■ **What is expected**:
In the listing that follows, the lines starting at the one containing "Mining Detection |" and ending at the one containing "Contributions are welcome!" are to be returned exactly, both boundary lines included, and no others.
──────────────────────────────
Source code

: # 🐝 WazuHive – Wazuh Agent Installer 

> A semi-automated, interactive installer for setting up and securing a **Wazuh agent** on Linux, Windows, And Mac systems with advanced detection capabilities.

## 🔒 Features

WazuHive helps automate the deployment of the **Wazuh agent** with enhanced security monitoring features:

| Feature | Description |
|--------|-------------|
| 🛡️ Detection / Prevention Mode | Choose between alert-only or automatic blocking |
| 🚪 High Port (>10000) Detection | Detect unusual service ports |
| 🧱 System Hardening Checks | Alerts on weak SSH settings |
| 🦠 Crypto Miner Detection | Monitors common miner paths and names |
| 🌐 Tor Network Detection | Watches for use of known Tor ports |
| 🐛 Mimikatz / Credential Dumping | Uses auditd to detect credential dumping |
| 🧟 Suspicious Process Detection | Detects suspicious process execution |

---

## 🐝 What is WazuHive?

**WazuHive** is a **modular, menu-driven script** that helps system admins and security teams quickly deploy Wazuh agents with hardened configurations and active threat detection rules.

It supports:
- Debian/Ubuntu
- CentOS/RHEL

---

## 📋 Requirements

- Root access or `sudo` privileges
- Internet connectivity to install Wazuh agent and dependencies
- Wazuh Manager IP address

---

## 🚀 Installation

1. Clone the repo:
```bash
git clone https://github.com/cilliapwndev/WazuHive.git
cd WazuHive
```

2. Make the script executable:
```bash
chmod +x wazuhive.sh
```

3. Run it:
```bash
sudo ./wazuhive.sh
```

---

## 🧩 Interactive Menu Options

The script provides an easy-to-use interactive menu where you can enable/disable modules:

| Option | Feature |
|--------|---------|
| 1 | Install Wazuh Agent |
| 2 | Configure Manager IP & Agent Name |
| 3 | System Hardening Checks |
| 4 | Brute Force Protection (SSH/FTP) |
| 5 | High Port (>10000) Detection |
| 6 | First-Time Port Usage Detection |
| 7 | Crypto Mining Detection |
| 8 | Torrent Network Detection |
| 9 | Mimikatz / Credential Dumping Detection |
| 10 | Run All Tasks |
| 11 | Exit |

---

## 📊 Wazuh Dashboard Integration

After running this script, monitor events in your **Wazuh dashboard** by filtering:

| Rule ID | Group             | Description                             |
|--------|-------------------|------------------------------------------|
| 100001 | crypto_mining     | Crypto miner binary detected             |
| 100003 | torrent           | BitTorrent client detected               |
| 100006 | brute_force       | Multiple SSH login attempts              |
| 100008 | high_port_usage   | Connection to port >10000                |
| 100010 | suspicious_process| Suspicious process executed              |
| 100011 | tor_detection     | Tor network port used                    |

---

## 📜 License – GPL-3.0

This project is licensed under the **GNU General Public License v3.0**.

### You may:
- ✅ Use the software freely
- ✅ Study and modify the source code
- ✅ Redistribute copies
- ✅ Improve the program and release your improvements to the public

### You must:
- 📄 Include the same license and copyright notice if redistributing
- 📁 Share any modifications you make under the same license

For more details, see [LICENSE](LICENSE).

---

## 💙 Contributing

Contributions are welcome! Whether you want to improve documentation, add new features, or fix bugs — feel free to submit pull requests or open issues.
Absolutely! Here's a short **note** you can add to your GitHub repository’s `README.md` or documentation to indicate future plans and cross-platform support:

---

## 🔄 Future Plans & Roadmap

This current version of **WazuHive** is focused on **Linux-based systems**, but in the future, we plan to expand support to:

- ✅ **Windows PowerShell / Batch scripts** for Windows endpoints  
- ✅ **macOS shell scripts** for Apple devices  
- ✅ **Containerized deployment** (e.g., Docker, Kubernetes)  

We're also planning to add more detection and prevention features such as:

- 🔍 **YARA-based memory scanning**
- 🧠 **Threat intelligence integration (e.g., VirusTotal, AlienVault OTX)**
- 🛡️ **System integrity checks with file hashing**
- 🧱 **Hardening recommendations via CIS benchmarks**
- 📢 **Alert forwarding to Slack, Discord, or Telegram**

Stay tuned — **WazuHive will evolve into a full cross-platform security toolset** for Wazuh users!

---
──────────────────────────────
■ **Output for this task**:
| 7 | Crypto Mining Detection |
| 8 | Torrent Network Detection |
| 9 | Mimikatz / Credential Dumping Detection |
| 10 | Run All Tasks |
| 11 | Exit |

---

## 📊 Wazuh Dashboard Integration

After running this script, monitor events in your **Wazuh dashboard** by filtering:

| Rule ID | Group             | Description                             |
|--------|-------------------|------------------------------------------|
| 100001 | crypto_mining     | Crypto miner binary detected             |
| 100003 | torrent           | BitTorrent client detected               |
| 100006 | brute_force       | Multiple SSH login attempts              |
| 100008 | high_port_usage   | Connection to port >10000                |
| 100010 | suspicious_process| Suspicious process executed              |
| 100011 | tor_detection     | Tor network port used                    |

---

## 📜 License – GPL-3.0

This project is licensed under the **GNU General Public License v3.0**.

### You may:
- ✅ Use the software freely
- ✅ Study and modify the source code
- ✅ Redistribute copies
- ✅ Improve the program and release your improvements to the public

### You must:
- 📄 Include the same license and copyright notice if redistributing
- 📁 Share any modifications you make under the same license

For more details, see [LICENSE](LICENSE).

---

## 💙 Contributing

Contributions are welcome! Whether you want to improve documentation, add new features, or fix bugs — feel free to submit pull requests or open issues.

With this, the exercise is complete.